これでは使い勝手が悪いので、CSSを次のように変更して調整します。
nav li a {
display: block;
width: 99px;
padding: 8px 0;
}
a要素のdisplayプロパティを「block」に設定して、a要素をブロックレベル要素で表示します。ブロックレベル要素は幅や高さを変更できるので、実際のボタンのサイズを測ってwidthプロパティとpaddingプロパティを調整します。これでボタン全体がリンク領域になり、ボタンのどの部分をタップしてもリンクが有効になります。CSS3でボタンを作成したときは、このようにタップできるリンク領域を調整しましょう。
スクロールをなめらかに
ページ内リンクはタップした瞬間にリンク先へ移動してしまうので、いま見ている位置を見失うことがあります。そこで、あえてスクロールを遅延させる「スムーズスクロール」や「するするスクロール」などと呼ばれるテクニックがPCサイトでもよく利用されます。スムーズスクロールを導入すると、ページ内を移動していることが分かりやすくなるとともに、高級感を演出できます。

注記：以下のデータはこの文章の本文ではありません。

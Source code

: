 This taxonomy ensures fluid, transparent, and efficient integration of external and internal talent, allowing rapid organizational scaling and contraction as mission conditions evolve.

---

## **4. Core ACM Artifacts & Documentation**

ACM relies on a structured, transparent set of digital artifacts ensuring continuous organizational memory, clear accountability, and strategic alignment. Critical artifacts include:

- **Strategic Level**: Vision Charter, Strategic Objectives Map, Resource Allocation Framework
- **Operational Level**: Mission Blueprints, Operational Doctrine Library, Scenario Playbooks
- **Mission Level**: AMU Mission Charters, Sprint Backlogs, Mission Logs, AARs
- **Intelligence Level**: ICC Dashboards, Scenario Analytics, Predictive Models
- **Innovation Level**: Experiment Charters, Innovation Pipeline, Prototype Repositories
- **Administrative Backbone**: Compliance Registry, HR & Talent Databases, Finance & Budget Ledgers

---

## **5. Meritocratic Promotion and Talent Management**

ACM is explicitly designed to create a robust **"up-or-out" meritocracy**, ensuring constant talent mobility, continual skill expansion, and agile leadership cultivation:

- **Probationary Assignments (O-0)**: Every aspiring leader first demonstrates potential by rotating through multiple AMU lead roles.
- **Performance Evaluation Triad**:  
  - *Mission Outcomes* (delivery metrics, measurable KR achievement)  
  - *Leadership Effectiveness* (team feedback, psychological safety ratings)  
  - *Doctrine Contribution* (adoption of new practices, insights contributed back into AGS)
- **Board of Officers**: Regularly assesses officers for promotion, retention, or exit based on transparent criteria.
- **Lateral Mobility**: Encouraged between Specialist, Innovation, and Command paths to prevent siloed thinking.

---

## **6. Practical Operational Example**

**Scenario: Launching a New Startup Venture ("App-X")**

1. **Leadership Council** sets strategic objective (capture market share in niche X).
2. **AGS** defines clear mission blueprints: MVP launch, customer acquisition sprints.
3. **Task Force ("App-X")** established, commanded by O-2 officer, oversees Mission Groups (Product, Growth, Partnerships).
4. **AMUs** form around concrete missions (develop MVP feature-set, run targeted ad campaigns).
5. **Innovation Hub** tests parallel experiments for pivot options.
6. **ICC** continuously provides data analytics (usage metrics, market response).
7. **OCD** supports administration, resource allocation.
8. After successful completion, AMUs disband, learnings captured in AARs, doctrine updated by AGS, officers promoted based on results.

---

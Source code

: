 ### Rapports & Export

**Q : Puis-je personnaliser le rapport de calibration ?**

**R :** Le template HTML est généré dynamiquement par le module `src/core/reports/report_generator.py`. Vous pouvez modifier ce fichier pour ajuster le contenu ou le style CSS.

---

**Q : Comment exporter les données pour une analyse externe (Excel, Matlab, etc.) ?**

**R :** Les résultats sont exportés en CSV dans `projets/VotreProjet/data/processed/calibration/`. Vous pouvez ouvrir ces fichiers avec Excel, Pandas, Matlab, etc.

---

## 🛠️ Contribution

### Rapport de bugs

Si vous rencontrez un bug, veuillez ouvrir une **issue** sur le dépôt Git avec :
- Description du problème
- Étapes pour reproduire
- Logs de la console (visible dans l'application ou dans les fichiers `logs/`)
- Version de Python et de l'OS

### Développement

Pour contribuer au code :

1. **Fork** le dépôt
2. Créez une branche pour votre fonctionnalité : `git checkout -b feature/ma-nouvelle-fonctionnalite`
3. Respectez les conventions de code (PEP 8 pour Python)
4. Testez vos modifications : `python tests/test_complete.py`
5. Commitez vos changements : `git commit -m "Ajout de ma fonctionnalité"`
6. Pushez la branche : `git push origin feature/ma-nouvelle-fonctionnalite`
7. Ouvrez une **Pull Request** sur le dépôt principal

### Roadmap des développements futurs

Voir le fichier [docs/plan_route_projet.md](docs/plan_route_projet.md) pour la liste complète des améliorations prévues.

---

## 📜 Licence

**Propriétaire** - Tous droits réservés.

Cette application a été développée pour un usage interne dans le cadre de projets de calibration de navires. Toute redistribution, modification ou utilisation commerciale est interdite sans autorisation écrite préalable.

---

スムーズスクロールを実装するJavaScriptライブラリーやサンプルプログラムは多数配布されていますが、PCのWebブラウザーでは問題なく使えてもiPhoneやAndroidでは正常に動作しない場合があります。いくつかのライブラリーを検証したところ、to-Rで公開されている「smoothScroll.js」がもっとも安定して利用できました。smoothScroll.jsは次のURLからダウンロードできます。
- ・smoothScroll.js
- http://blog.webcreativepark.net/2007/07/12-143406.html
ダウンロードしたファイルを適当なフォルダにコピーして、次のように参照します。
<script type="text/javascript" src="_shared/js/smoothScroll.js"></script>
これでページ内リンクに、自動的にスムーズスクロールが適用されます。